Interferon regulatory factor-8 (IRF8) has been proposed to be essential for development of monocytes, plasmacytoid dendritic cells (pDCs) and type 1 conventional dendritic cells (cDC1s) and remains highly expressed in differentiated DCs. Transcription factors that are required to maintain the identity of terminally differentiated cells are designated “terminal selectors”. Using BM chimeras, conditional Irf8fl/fl mice and various promotors to target Cre recombinase to different stages of monocyte and DC development, we have identified IRF8 as a terminal selector of the cDC1 lineage controlling survival.
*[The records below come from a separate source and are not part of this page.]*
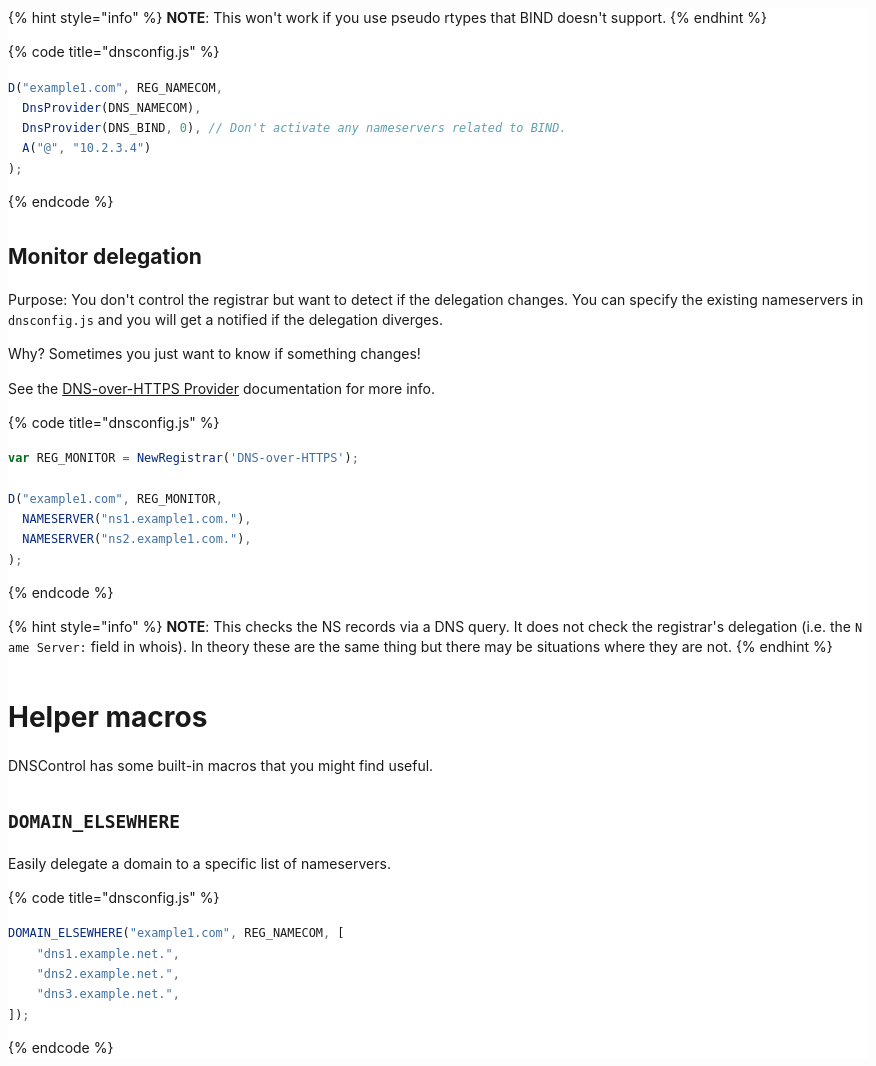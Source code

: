 {% hint style="info" %}
**NOTE**: This won't work if you use pseudo rtypes that BIND doesn't support.
{% endhint %}

{% code title="dnsconfig.js" %}
```javascript
D("example1.com", REG_NAMECOM,
  DnsProvider(DNS_NAMECOM),
  DnsProvider(DNS_BIND, 0), // Don't activate any nameservers related to BIND.
  A("@", "10.2.3.4")
);
```
{% endcode %}


## Monitor delegation

Purpose:
You don't control the registrar but want to detect if the delegation changes.
You can specify the existing nameservers in `dnsconfig.js` and you will get
a notified if the delegation diverges.

Why?
Sometimes you just want to know if something changes!

See the [DNS-over-HTTPS Provider](providers/dnsoverhttps.md) documentation for more info.

{% code title="dnsconfig.js" %}
```javascript
var REG_MONITOR = NewRegistrar('DNS-over-HTTPS');

D("example1.com", REG_MONITOR,
  NAMESERVER("ns1.example1.com."),
  NAMESERVER("ns2.example1.com."),
);
```
{% endcode %}


{% hint style="info" %}
**NOTE**: This checks the NS records via a DNS query.  It does not check the
registrar's delegation (i.e. the `Name Server:` field in whois). In theory
these are the same thing but there may be situations where they are not.
{% endhint %}

# Helper macros

DNSControl has some built-in macros that you might find useful.

## `DOMAIN_ELSEWHERE`

Easily delegate a domain to a specific list of nameservers.

{% code title="dnsconfig.js" %}
```javascript
DOMAIN_ELSEWHERE("example1.com", REG_NAMECOM, [
    "dns1.example.net.",
    "dns2.example.net.",
    "dns3.example.net.",
]);
```
{% endcode %}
In monocytes, IRF8 was necessary during early but not late development. Complete or late deletion of IRF8 had no effect on pDC development or survival but altered their phenotype and gene expression profile leading to increased T cell stimulatory function but decreased type 1 interferon production. Thus, IRF8 differentially controls the survival and function of terminally differentiated monocytes, cDC1s and pDCs. Overall design: pDCs from the spleen of Irf8fl/fl or Irf8fl/fl Itgax-cre mice were sorted by flow cytometry and RNA sequencing was performed. cDC1s and cDC2s from Irf8fl/fl mice were included as controls. For each sample, 4 replicates were analysed.